Stored data entries:
--*--
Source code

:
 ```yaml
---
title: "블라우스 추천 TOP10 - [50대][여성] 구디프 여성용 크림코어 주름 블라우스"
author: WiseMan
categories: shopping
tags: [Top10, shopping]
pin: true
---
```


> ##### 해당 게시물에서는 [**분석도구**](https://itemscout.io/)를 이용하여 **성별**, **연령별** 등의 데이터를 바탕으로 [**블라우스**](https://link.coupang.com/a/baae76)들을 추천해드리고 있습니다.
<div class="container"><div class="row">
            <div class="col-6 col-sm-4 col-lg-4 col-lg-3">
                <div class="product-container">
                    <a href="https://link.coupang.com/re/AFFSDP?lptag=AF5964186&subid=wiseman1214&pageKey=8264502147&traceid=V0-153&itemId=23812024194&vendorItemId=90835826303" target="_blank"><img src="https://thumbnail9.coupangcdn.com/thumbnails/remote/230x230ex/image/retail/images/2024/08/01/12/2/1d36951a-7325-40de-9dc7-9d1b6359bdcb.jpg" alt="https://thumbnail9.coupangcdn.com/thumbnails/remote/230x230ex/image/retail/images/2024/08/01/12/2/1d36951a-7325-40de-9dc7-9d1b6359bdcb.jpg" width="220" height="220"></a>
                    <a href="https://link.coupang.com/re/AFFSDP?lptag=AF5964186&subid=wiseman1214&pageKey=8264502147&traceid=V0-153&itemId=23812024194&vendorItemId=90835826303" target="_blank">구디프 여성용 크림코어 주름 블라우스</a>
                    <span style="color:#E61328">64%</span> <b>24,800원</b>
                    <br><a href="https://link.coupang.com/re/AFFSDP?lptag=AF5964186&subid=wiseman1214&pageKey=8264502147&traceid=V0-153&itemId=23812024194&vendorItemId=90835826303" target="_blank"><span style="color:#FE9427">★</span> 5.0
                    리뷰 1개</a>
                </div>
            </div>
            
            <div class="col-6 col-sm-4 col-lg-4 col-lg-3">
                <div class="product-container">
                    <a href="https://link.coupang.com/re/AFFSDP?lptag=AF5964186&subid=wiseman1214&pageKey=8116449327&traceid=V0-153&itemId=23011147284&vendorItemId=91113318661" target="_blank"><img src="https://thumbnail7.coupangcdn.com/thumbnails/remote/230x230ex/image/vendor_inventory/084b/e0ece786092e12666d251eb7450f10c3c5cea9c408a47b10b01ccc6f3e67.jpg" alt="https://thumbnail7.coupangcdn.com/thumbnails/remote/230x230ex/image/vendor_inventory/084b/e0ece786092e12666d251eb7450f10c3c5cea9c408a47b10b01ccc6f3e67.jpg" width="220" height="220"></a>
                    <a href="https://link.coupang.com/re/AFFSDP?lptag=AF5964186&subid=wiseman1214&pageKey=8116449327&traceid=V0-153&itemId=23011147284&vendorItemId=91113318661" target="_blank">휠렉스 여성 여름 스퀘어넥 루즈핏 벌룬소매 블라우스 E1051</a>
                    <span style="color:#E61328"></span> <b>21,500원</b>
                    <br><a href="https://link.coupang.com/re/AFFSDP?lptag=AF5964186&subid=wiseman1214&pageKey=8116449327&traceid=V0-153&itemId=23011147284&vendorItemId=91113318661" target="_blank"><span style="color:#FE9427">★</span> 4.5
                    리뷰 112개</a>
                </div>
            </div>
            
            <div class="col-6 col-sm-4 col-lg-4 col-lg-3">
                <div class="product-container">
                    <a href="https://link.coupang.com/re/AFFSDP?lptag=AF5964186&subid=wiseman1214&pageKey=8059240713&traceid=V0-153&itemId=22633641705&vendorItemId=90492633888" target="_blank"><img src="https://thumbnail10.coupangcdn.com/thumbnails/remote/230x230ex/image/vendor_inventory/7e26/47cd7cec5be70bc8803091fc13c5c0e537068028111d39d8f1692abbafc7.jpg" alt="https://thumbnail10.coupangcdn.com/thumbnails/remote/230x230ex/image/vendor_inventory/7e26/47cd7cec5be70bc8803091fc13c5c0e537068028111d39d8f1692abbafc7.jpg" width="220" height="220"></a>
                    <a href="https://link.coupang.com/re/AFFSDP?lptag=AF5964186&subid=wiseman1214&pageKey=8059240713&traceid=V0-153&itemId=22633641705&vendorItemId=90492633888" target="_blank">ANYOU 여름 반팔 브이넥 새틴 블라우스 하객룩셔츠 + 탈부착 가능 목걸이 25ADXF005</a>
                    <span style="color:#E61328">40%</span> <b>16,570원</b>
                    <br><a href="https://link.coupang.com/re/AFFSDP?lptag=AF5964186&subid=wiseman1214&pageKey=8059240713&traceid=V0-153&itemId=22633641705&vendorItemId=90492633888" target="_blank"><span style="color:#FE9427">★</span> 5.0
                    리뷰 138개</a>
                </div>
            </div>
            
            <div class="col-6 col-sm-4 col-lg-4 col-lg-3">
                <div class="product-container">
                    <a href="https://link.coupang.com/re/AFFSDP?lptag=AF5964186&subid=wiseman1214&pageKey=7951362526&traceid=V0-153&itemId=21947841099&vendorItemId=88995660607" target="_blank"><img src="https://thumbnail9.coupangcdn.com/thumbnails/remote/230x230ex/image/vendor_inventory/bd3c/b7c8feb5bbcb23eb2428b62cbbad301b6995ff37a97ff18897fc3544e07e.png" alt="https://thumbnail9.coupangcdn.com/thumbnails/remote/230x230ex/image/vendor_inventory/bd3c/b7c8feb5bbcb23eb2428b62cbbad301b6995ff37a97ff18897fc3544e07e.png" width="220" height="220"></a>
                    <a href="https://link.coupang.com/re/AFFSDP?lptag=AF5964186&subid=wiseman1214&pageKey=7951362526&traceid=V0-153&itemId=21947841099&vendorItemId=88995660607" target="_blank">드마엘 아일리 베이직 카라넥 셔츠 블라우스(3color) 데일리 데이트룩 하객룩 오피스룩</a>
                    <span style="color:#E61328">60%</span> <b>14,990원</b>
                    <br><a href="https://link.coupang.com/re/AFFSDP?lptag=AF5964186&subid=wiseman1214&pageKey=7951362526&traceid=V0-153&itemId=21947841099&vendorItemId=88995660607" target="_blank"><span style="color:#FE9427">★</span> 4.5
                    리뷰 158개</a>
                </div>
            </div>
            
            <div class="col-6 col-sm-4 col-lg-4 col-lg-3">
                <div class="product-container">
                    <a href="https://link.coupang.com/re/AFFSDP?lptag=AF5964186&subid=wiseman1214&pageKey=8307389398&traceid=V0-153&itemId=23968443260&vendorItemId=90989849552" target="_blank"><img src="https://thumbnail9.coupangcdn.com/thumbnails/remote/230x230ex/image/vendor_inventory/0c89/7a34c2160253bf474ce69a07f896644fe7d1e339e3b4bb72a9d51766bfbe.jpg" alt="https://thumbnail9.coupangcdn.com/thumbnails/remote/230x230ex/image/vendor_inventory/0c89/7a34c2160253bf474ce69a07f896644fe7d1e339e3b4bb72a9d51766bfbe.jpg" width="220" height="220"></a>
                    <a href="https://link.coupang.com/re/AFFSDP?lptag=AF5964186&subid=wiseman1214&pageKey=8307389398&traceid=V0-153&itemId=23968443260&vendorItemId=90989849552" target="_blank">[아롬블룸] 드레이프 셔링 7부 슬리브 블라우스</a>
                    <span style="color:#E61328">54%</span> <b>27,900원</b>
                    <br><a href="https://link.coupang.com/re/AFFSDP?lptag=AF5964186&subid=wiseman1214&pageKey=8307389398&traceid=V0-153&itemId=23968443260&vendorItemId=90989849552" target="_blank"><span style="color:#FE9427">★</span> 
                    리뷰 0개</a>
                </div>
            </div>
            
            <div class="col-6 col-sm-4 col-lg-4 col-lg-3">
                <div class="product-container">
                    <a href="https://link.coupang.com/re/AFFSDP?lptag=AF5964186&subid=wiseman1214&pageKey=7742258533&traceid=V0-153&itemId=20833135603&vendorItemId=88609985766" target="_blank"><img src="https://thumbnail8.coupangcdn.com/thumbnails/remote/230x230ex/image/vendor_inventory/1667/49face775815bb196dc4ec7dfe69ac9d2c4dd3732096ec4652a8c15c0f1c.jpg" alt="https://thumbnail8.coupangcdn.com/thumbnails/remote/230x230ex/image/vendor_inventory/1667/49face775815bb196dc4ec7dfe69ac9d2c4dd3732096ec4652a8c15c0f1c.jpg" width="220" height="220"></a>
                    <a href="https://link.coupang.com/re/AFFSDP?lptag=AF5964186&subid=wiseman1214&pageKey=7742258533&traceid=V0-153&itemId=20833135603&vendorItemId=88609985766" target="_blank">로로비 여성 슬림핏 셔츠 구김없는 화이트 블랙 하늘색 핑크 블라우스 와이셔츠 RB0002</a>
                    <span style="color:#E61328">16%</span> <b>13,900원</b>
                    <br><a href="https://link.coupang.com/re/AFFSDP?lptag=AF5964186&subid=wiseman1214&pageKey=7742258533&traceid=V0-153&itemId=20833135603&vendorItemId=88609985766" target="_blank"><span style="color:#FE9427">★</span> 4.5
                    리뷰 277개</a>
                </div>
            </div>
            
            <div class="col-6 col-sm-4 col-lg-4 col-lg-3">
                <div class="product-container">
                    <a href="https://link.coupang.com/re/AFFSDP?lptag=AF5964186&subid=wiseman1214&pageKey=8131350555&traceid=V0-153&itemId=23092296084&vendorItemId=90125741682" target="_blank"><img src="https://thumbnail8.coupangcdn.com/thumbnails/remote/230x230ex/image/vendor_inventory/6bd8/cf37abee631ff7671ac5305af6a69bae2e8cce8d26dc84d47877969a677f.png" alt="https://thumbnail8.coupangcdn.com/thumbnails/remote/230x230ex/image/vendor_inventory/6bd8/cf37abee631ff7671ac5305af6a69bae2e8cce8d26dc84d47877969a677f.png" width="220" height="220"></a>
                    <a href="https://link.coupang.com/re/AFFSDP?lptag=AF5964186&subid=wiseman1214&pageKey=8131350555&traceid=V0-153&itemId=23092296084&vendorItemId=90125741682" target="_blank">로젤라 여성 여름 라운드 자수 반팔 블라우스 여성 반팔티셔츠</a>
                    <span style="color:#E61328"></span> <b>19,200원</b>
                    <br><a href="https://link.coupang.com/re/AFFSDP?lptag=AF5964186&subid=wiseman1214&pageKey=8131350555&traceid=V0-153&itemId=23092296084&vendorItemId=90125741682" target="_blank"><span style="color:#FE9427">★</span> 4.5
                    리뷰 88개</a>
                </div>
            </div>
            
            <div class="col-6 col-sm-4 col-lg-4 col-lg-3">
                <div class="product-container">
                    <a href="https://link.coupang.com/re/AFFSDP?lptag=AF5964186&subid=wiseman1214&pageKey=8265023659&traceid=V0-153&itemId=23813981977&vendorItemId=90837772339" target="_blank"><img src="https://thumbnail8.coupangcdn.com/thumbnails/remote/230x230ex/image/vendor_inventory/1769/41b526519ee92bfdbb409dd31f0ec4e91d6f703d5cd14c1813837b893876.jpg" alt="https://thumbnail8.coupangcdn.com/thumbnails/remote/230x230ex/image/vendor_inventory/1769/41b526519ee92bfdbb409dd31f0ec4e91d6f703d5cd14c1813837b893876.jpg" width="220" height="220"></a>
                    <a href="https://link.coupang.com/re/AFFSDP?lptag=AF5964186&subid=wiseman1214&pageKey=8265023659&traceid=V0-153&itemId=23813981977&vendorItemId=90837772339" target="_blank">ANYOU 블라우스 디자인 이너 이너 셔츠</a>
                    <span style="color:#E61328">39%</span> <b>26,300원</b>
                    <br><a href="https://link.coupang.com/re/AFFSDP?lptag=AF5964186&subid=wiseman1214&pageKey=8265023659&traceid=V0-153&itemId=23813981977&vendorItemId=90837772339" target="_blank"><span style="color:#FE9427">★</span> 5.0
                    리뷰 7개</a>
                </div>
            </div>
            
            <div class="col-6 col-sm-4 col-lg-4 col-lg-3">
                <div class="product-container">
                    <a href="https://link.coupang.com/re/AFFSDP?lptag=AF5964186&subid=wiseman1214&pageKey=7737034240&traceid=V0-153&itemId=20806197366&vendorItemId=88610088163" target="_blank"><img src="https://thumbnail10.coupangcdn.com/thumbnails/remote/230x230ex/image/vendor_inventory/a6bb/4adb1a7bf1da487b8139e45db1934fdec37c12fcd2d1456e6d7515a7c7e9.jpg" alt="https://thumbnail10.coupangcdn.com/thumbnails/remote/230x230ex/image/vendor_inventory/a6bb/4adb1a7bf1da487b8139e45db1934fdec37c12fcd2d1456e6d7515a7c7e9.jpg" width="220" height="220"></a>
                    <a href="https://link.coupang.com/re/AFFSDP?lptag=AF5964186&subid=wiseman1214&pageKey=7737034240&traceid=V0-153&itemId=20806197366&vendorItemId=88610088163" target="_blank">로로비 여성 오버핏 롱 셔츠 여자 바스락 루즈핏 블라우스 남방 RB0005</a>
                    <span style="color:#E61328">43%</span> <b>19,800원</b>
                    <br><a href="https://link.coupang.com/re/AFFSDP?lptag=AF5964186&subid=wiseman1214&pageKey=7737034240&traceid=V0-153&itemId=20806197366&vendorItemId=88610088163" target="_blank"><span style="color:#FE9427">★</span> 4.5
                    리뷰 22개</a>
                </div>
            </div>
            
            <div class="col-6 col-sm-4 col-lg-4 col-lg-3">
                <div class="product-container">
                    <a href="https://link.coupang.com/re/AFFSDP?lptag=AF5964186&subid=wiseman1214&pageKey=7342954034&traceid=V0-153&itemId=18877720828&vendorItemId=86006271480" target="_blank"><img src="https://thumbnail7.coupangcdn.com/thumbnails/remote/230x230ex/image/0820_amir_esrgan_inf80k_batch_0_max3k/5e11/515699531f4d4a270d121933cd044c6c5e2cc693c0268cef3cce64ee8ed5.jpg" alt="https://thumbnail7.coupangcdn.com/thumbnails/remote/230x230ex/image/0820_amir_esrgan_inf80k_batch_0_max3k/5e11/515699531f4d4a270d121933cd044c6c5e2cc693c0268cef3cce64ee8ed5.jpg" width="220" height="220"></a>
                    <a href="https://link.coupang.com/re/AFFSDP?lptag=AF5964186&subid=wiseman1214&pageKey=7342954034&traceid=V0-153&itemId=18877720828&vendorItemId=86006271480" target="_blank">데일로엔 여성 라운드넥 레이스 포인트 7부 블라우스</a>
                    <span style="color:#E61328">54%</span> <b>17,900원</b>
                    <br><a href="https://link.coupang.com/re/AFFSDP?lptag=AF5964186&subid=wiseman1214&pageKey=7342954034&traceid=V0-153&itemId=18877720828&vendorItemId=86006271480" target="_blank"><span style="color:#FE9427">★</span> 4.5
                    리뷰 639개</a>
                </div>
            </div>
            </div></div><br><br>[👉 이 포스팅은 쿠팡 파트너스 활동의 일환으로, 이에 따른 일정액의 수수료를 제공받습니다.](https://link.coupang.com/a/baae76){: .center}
--*--
:: Assignment ::
Your answer must be one number: how many lines of the data contain "shopping".

:: Solution to the problem ::
2